Wetterling Family Privacy Request Prompts Proposed Law Change
MINNEAPOLIS (AP) — A Minnesota lawmaker is proposing a new limit on public access to police files in light of the legal battle by the family of a slain Minnesota boy whose case remained unsolved for 27 years.
Open records advocates worry that the bill would restrict access to files that have been open to the public for decades.
Patty and Jerry Wetterling want to prevent the release of 168 pages of the nearly 56,000 pages of documents related to the 1989 abduction of their son, 11-year-old Jacob. The case went unsolved until last year when Danny Heinrich confessed to sexually assaulting and killing the boy.
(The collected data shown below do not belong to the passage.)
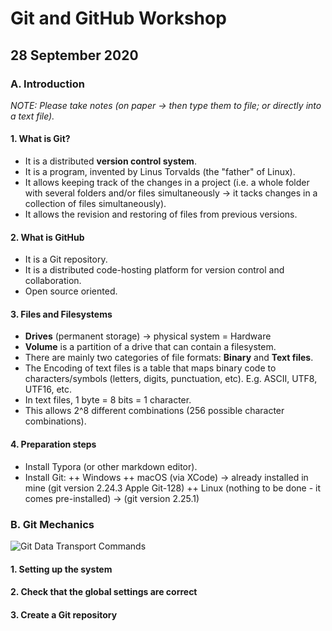 # Git and GitHub Workshop

## 28 September 2020

### A. Introduction
*NOTE: Please take notes (on paper -> then type them to file; or directly into a text file).*

#### 1. What is Git?
+ It is a distributed **version control system**.
+ It is a program, invented by Linus Torvalds (the "father" of Linux).
+ It allows keeping track of the changes in a project (i.e. a whole folder with several folders and/or files simultaneously -> it tacks changes in a collection of files simultaneously).
+ It allows the revision and restoring of files from previous versions.

#### 2. What is GitHub
+ It is a Git repository.
+ It is a distributed code-hosting platform for version control and collaboration.
+ Open source oriented.

#### 3. Files and Filesystems
+ **Drives** (permanent storage) -> physical system = Hardware
+ **Volume** is a partition of a drive that can contain a filesystem.
+ There are mainly two categories of file formats: **Binary** and **Text files**.
+ The Encoding of text files is a table that maps binary code to characters/symbols (letters, digits, punctuation, etc). E.g. ASCII, UTF8, UTF16, etc.  
+ In text files, 1 byte = 8 bits = 1 character.
+ This allows 2^8 different combinations (256 possible character combinations).  

#### 4. Preparation steps
+ Install Typora (or other markdown editor).
+ Install Git:
  ++ Windows
  ++ macOS (via XCode) -> already installed in mine (git version 2.24.3 Apple Git-128)
  ++ Linux (nothing to be done - it comes pre-installed) -> (git version 2.25.1)

### B. Git Mechanics
![Git Data Transport Commands](/data1/iduarte/Projects/UAlg/DEvoCancer/workshops/git-tutorial/git-mechanics.png)

#### 1. Setting up the system

#### 2. Check that the global settings are correct

#### 3. Create a Git repository
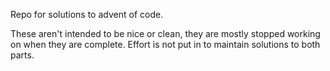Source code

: 

Repo for solutions to advent of code.

These aren't intended to be nice or clean, they are mostly stopped working on when they are complete.  Effort is not put in to maintain solutions to both parts.



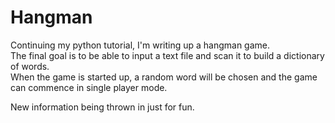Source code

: # Hangman
Continuing my python tutorial, I'm writing up a hangman game.  
The final goal is to be able to input a text file and
scan it to build a dictionary of words.  
When the game is started up, a random word will be chosen and the game can commence
in single player mode.

New information being thrown in just for fun.
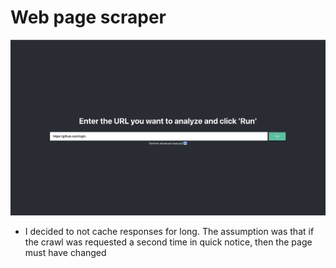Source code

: # Web page scraper

![Landing Page](/screenshots/landing-page.png)

- I decided to not cache responses for long. The assumption was that if the crawl was requested a second time in quick notice, then the page must have changed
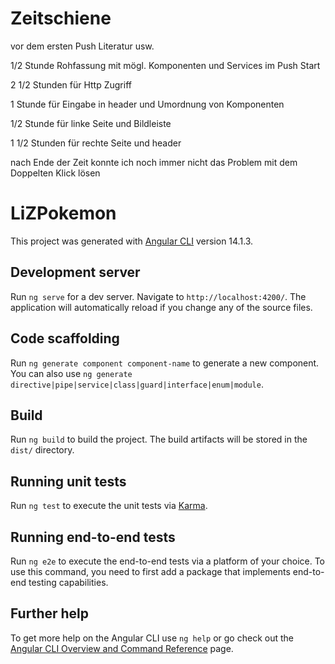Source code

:# Zeitschiene

vor dem ersten Push Literatur usw. 

1/2 Stunde Rohfassung mit mögl. Komponenten und Services im Push Start

2 1/2 Stunden für Http Zugriff

1 Stunde für Eingabe in header und Umordnung von Komponenten

1/2 Stunde für linke Seite und Bildleiste

1 1/2 Stunden für rechte Seite und header

nach Ende der Zeit konnte ich noch immer nicht das Problem mit dem Doppelten Klick lösen 


# LiZPokemon

This project was generated with [Angular CLI](https://github.com/angular/angular-cli) version 14.1.3.

## Development server

Run `ng serve` for a dev server. Navigate to `http://localhost:4200/`. The application will automatically reload if you change any of the source files.

## Code scaffolding

Run `ng generate component component-name` to generate a new component. You can also use `ng generate directive|pipe|service|class|guard|interface|enum|module`.

## Build

Run `ng build` to build the project. The build artifacts will be stored in the `dist/` directory.

## Running unit tests

Run `ng test` to execute the unit tests via [Karma](https://karma-runner.github.io).

## Running end-to-end tests

Run `ng e2e` to execute the end-to-end tests via a platform of your choice. To use this command, you need to first add a package that implements end-to-end testing capabilities.

## Further help

To get more help on the Angular CLI use `ng help` or go check out the [Angular CLI Overview and Command Reference](https://angular.io/cli) page.
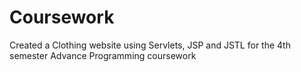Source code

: # Coursework
Created a Clothing website using Servlets, JSP and JSTL for the 4th semester Advance Programming coursework
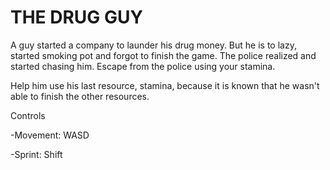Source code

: # THE DRUG GUY
A guy started a company to launder his drug money. But he is to lazy, started smoking pot and forgot to finish the game. The police realized and started chasing him. Escape from the police using your stamina.

Help him use his last resource, stamina, because it is known that he wasn't able to finish the other resources.

Controls

-Movement: WASD

-Sprint: Shift
 
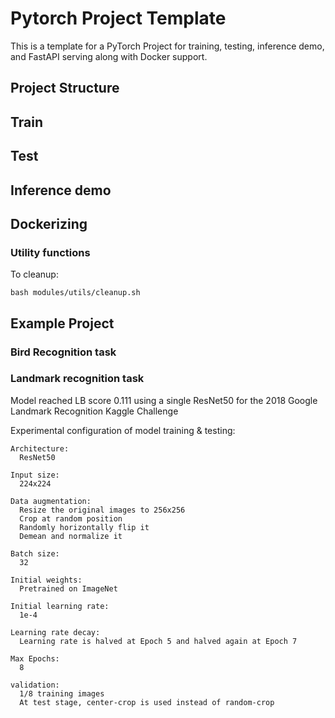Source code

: # Pytorch Project Template

This is a template for a PyTorch Project for training, testing, inference demo, and FastAPI serving along with Docker support.

## Project Structure

## Train

## Test

## Inference demo

## Dockerizing

### Utility functions

To cleanup:

`bash modules/utils/cleanup.sh`

## Example Project

### Bird Recognition task

### Landmark recognition task

Model reached LB score 0.111 using a single ResNet50 for the 2018 Google Landmark Recognition Kaggle Challenge

Experimental configuration of model training & testing:

    Architecture:
      ResNet50

    Input size:
      224x224

    Data augmentation:
      Resize the original images to 256x256
      Crop at random position
      Randomly horizontally flip it
      Demean and normalize it

    Batch size:
      32

    Initial weights:
      Pretrained on ImageNet

    Initial learning rate:
      1e-4

    Learning rate decay:
      Learning rate is halved at Epoch 5 and halved again at Epoch 7

    Max Epochs:
      8

    validation:
      1/8 training images
      At test stage, center-crop is used instead of random-crop
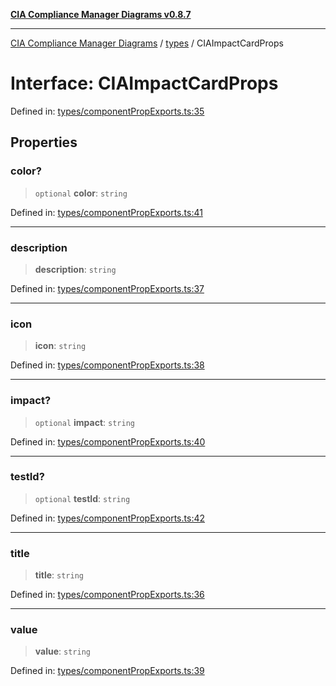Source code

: [**CIA Compliance Manager Diagrams v0.8.7**](../../README.md)

***

[CIA Compliance Manager Diagrams](../../modules.md) / [types](../README.md) / CIAImpactCardProps

# Interface: CIAImpactCardProps

Defined in: [types/componentPropExports.ts:35](https://github.com/Hack23/cia-compliance-manager/blob/c1b03266cad85c2f58531e3fd0aea147fa649ae0/src/types/componentPropExports.ts#L35)

## Properties

### color?

> `optional` **color**: `string`

Defined in: [types/componentPropExports.ts:41](https://github.com/Hack23/cia-compliance-manager/blob/c1b03266cad85c2f58531e3fd0aea147fa649ae0/src/types/componentPropExports.ts#L41)

***

### description

> **description**: `string`

Defined in: [types/componentPropExports.ts:37](https://github.com/Hack23/cia-compliance-manager/blob/c1b03266cad85c2f58531e3fd0aea147fa649ae0/src/types/componentPropExports.ts#L37)

***

### icon

> **icon**: `string`

Defined in: [types/componentPropExports.ts:38](https://github.com/Hack23/cia-compliance-manager/blob/c1b03266cad85c2f58531e3fd0aea147fa649ae0/src/types/componentPropExports.ts#L38)

***

### impact?

> `optional` **impact**: `string`

Defined in: [types/componentPropExports.ts:40](https://github.com/Hack23/cia-compliance-manager/blob/c1b03266cad85c2f58531e3fd0aea147fa649ae0/src/types/componentPropExports.ts#L40)

***

### testId?

> `optional` **testId**: `string`

Defined in: [types/componentPropExports.ts:42](https://github.com/Hack23/cia-compliance-manager/blob/c1b03266cad85c2f58531e3fd0aea147fa649ae0/src/types/componentPropExports.ts#L42)

***

### title

> **title**: `string`

Defined in: [types/componentPropExports.ts:36](https://github.com/Hack23/cia-compliance-manager/blob/c1b03266cad85c2f58531e3fd0aea147fa649ae0/src/types/componentPropExports.ts#L36)

***

### value

> **value**: `string`

Defined in: [types/componentPropExports.ts:39](https://github.com/Hack23/cia-compliance-manager/blob/c1b03266cad85c2f58531e3fd0aea147fa649ae0/src/types/componentPropExports.ts#L39)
Democratic Minnesota state Sen. Richard Cohen's bill would allow people involved in criminal investigations to request that information about them be kept private if it is irrelevant to the preparation or prosecution of the case. Law enforcement would determine the relevance and weigh that request against the value of public disclosure, or decide whether releasing the information was an unwarranted invasion of privacy.
"There's a lot of private information in (case files) that has no relevance to an investigation," Patty Wetterling told the Star Tribune. "We need to be respectful of victims and also have an opportunity to have transparency. It's a needed fix."
Mark Anfinson, who is representing media organizations and others pushing for access to the Wetterling records, said he has worked with Cohen in the past and "the goal here is entirely legitimate." But he fears it would end up blocking access to far more information than Cohen initially intended.
Anfinson said the bill's language is too ambiguous about how and when the privacy exemption would apply. He believes law enforcement would err on the side of withholding records out of fear of being sued for disclosing information that should be private.
Cohen said the bill would strike the right balance between privacy and public access and would be "used sparingly" for lengthy investigations.